Well-woman care: Reshaping the routine visit


From her vantage point in medical education, Christine M. Peterson, MD, is acutely aware that well-woman care is at a turning point.

“We’re at an interesting crossroads between tradition and evidence-based practice,” said Dr. Peterson, who practiced obstetrics and gynecology in the 1980s and now serves as associate professor of ob.gyn. and assistant dean for student affairs at the University of Virginia’s School of Medicine in Charlottesville.

Dr. Christine M. Peterson Courtesy Bill Tolley/ University of Virginia

Dr. Christine M. Peterson

“Even young trainees are aware of the traditions for the annual well-woman visit – the Pap, the pelvic, the breast exam,” she said. “But the evidence is pointing us in a different direction ... toward doing only those things that are effective for prevention and early detection of disease, or that have [demonstrated] value in one way or another.”

If all goes as planned at a national level, Dr. Peterson’s students who become ob.gyns., family physicians, and general internists will practice under a reshaped and well-defined umbrella of well-woman care – one that includes a broad array of insurer-covered screening and counseling services.

That umbrella already includes HPV testing, and screening and/or counseling on intimate partner violence, sexually transmitted infections, and HIV, in addition to contraception counseling. These preventive services were described in the Women’s Preventive Services Guidelines and adopted as covered benefits by the Department of Health & Human Services in 2011.

And more change is on the way. In March, the American College of Obstetricians and Gynecologists (ACOG) launched the Women’s Preventive Services Initiative (WPSI) – a broad coalition tasked with recommending updates to the 2011 guidelines and developing new recommendations for the scope and implementation of women’s preventive health care services.

The effort is funded through a 5-year cooperative agreement with the Health Resources & Services Administration (HRSA). It’s similar to the American Academy of Pediatrics’ approach in developing the HRSA-supported Bright Futures guidelines almost 25 years ago. Under the Affordable Care Act, all HRSA-recommended preventive services must be covered by most private insurers without patient cost sharing.

Dr. Jeanne A. Conry (seated) talks with her care team: Kim Marjama (L), a nurse practitioner, and Judith Erickson, the unit manager. Courtesy Carmen Martinez/ Kaiser Permanente

Dr. Jeanne A. Conry (seated) talks with her care team: Kim Marjama (L), a nurse practitioner, and Judith Erickson, the unit manager.

“Over the years, we’ve gone from an emphasis on the Pap and pelvic to well-woman care that assesses the whole woman,” said Jeanne A. Conry, MD, assistant physician-in-chief at the Permanente Medical Group in Roseville, Calif., and a past president of ACOG.

Ob.gyns. have long provided preventive care, but today more than ever before, Dr. Conry said, “my emphasis is on helping women to get well and stay well.”

The evolution

Fifty years ago, in 1966, use of the Pap test was being widely promoted, modern mammography techniques were on the cusp of advancement, and ob.gyns. were prescribing the first birth control pill approved by the Food and Drug Administration. ACOG’s main practice guidance book, “Standards for Obstetric-Gynecologic Hospital Services,” addressed the general physical examination but otherwise focused on obstetrics and reproductive health.

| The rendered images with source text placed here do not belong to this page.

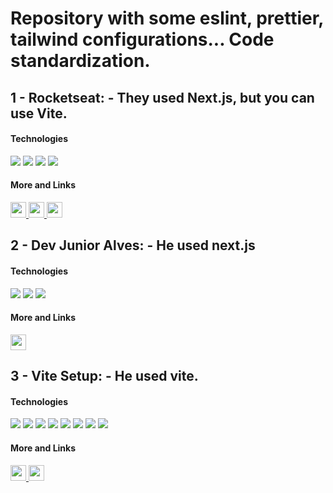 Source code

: # Repository with some eslint, prettier, tailwind configurations... Code standardization.

## 1 - Rocketseat: - They used Next.js, but you can use Vite.

#### Technologies

<p>
  <img src="https://img.shields.io/badge/Tailwind_CSS-38B2AC?style=for-the-badge&logo=tailwind-css&logoColor=white">
  <img src="https://img.shields.io/badge/eslint-3A33D1?style=for-the-badge&logo=eslint&logoColor=white">
  <img src="https://img.shields.io/badge/prettier-1A2C34?style=for-the-badge&logo=prettier&logoColor=F7BA3E">
  <img src="https://img.shields.io/badge/Vite-tec?style=for-the-badge&logo=vite&labelColor=yellow&color=%23646CFF">
</p>

#### More and Links
  <a href="https://www.youtube.com/watch?v=cbSHUVSUFgY&t=514s" target="_blank">
    <img height="25" src="https://img.shields.io/badge/Link do video-video?style=flat&color=blue">
  </a>
  <a href="https://github.com/Rocketseat/eslint-config-rocketseat/tree/main" target="_blank">
    <img height="25" src="https://img.shields.io/badge/Pacote do Eslint da rocketseat-package?style=flat&color=blue">
  </a>
  <a href="https://github.com/Rocketseat/eslint-config-rocketseat/tree/main" target="_blank">
    <img height="25" src="https://img.shields.io/badge/Meu pacote de Eslint-package?style=flat&color=blue">
  </a>

## 2 - Dev Junior Alves: - He used next.js

#### Technologies
<p>
  <img src="https://img.shields.io/badge/eslint-3A33D1?style=for-the-badge&logo=eslint&logoColor=white">
  <img src="https://img.shields.io/badge/prettier-1A2C34?style=for-the-badge&logo=prettier&logoColor=F7BA3E">
  <img src="https://img.shields.io/badge/Vite-tec?style=for-the-badge&logo=vite&labelColor=yellow&color=%23646CFF">
</p>

#### More and Links
  <a href="https://www.youtube.com/watch?v=xbrM3aKotao" target="_blank">
    <img height="25" src="https://img.shields.io/badge/Link do video-video?style=flat&color=blue">
  </a>

## 3 - Vite Setup: - He used vite.

#### Technologies
<p>
  <img src="https://img.shields.io/badge/eslint-3A33D1?style=for-the-badge&logo=eslint&logoColor=white">
  <img src="https://img.shields.io/badge/prettier-1A2C34?style=for-the-badge&logo=prettier&logoColor=F7BA3E">
  <img src="https://img.shields.io/badge/Vite-tec?style=for-the-badge&logo=vite&labelColor=yellow&color=%23646CFF">
  <img src="https://img.shields.io/badge/Storybook-lib?style=for-the-badge&logo=storybook&labelColor=black&color=%23FF4785">
  <img src="https://img.shields.io/badge/styled--components-DB7093?style=for-the-badge&logo=styled-components&logoColor=white"> 
  <img src="https://img.shields.io/badge/playwright-lib?style=for-the-badge&logo=playwright&labelColor=black&color=orange"> 
  <img src="https://img.shields.io/badge/Jest-323330?style=for-the-badge&logo=Jest&logoColor=white"> 
  <img src="https://img.shields.io/badge/Yarn-lib?style=for-the-badge&logo=yarn&logoColor=white&color=%232C8EBB"> 
</p>

#### More and Links
<a href="https://youtu.be/BP2HGTwMZuo?si=9C3_ekQHuWOKk9bM" target="_blank">
  <img height="25" src="https://img.shields.io/badge/Link do video-video?style=flat&color=blue">
</a>
<a href="https://github.com/igorvieira/vite-setup/blob/master/.eslintrc.json" target="_blank">
  <img height="25" src="https://img.shields.io/badge/Github do projeto-git?style=flat&color=blue">
</a>
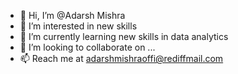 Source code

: - 👋 Hi, I’m @Adarsh Mishra
- 👀 I’m interested in new skills
- 🌱 I’m currently learning new skills in data analytics
- 💞️ I’m looking to collaborate on ...
- 📫 Reach me at adarshmishraoffi@rediffmail.com

<!---
AdarshMishra-IITD/AdarshMishra-IITD is a ✨ special ✨ repository because its `README.md` (this file) appears on your GitHub profile.
You can click the Preview link to take a look at your changes.
--->
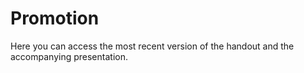 # Promotion

Here you can access the most recent version of the handout and the accompanying presentation.
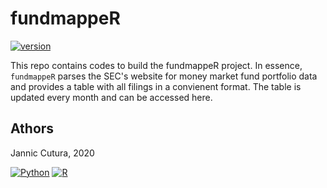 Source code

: # fundmappeR
[![version](https://img.shields.io/badge/version-1.0.0-success.svg)](#)

This repo contains codes to build the fundmappeR project. In essence, `fundmappeR` parses the SEC's website for money market fund portfolio data and provides a table with all filings in a convienent format. The table is updated every month and can be accessed here. 






## Athors 
Jannic Cutura, 2020

[![Python](https://img.shields.io/static/v1?label=made%20with&message=Python&color=blue&style=for-the-badge&logo=Python&logoColor=white)](#)
[![R](https://img.shields.io/static/v1?label=made%20with&message=R&color=blue&style=for-the-badge&logo=R&logoColor=white)](#)

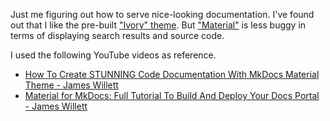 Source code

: Just me figuring out how to serve nice-looking documentation.
I've found out that I like the pre-built ["Ivory" theme](https://github.com/daizutabi/mkdocs-ivory).
But ["Material"](https://github.com/squidfunk/mkdocs-material) is less buggy in terms of displaying search results and source code.

I used the following YouTube videos as reference.
- [How To Create STUNNING Code Documentation With MkDocs Material Theme - James Willett](https://www.youtube.com/watch?v=Q-YA_dA8C20)
- [Material for MkDocs: Full Tutorial To Build And Deploy Your Docs Portal - James Willett](https://www.youtube.com/watch?v=xlABhbnNrfI) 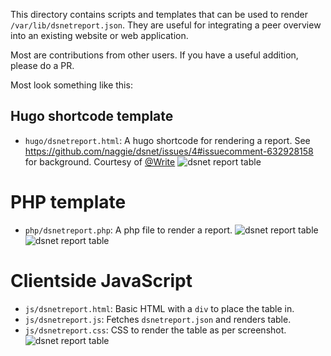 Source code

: This directory contains scripts and templates that can be used to render
`/var/lib/dsnetreport.json`. They are useful for integrating a peer overview
into an existing website or web application.

Most are contributions from other users. If you have a useful addition, please
do a PR.

Most look something like this:

## Hugo shortcode template
* `hugo/dsnetreport.html`: A hugo shortcode for rendering a report. See https://github.com/naggie/dsnet/issues/4#issuecomment-632928158 for background. Courtesy of [@Write](https://github.com/Write)
![dsnet report table](https://raw.githubusercontent.com/naggie/dsnet/master/etc/report.png)

# PHP template
* `php/dsnetreport.php`: A php file to render a report.
![dsnet report table](https://user-images.githubusercontent.com/541722/82712747-0cf42180-9c89-11ea-92fa-0974a34c5c79.jpg)
![dsnet report table](https://user-images.githubusercontent.com/541722/82712745-0a91c780-9c89-11ea-91a8-828e0be38951.jpg)

# Clientside JavaScript
* `js/dsnetreport.html`: Basic HTML with a `div` to place the table in.
* `js/dsnetreport.js`: Fetches `dsnetreport.json` and renders table.
* `js/dsnetreport.css`: CSS to render the table as per screenshot.
![dsnet report table](https://user-images.githubusercontent.com/1956773/83570601-439a2980-a51e-11ea-874d-fea32f05abb4.png)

Thirty years later, women’s health care as described in the first edition of ACOG’s “Guidelines for Women’s Health Care” (1996) had grown to include distinct categories of “primary and preventive care” and “evaluation and counseling” that were separate from gynecologic services and broken down by age.

What was referred to as the “women’s health exam” through the 1990s gradually took on the “well-woman” label in the 2000s. Ob.gyns. were encouraged to address a growing range of preventive issues, but the annual Pap test remained a focus and, in many ways, drove women’s visits.

“Women would say, ‘I’m going for my Pap,’” Dr. Conry said.

Most recently, new technology and evidence-based reviews have changed the framework for well-woman visits to one with longer intervals for cervical cancer screening (every 3-5 years) and a move away from performing internal pelvic exams in all women (ACOG recommends pelvic exams annually for patients aged 21 and older but advises shared decision making for complete pelvic exams in asymptomatic patients).

Recent evidence reviews have also added some uncertainty about the role of annual breast exams in all women, as well as the role of breast self-exams, particularly for women not at high risk.

Maintaining patient relationships

One of the biggest and most immediate challenges for ob.gyns in the face of changing guidelines lies in maintaining the physician-patient relationship and “continuing communication” about the importance of regular well-woman visits, said Jill Rabin, MD, cochief of the division of ambulatory care, women’s health programs–prenatal care assistance program services at Northwell Health, New Hyde Park, N.Y.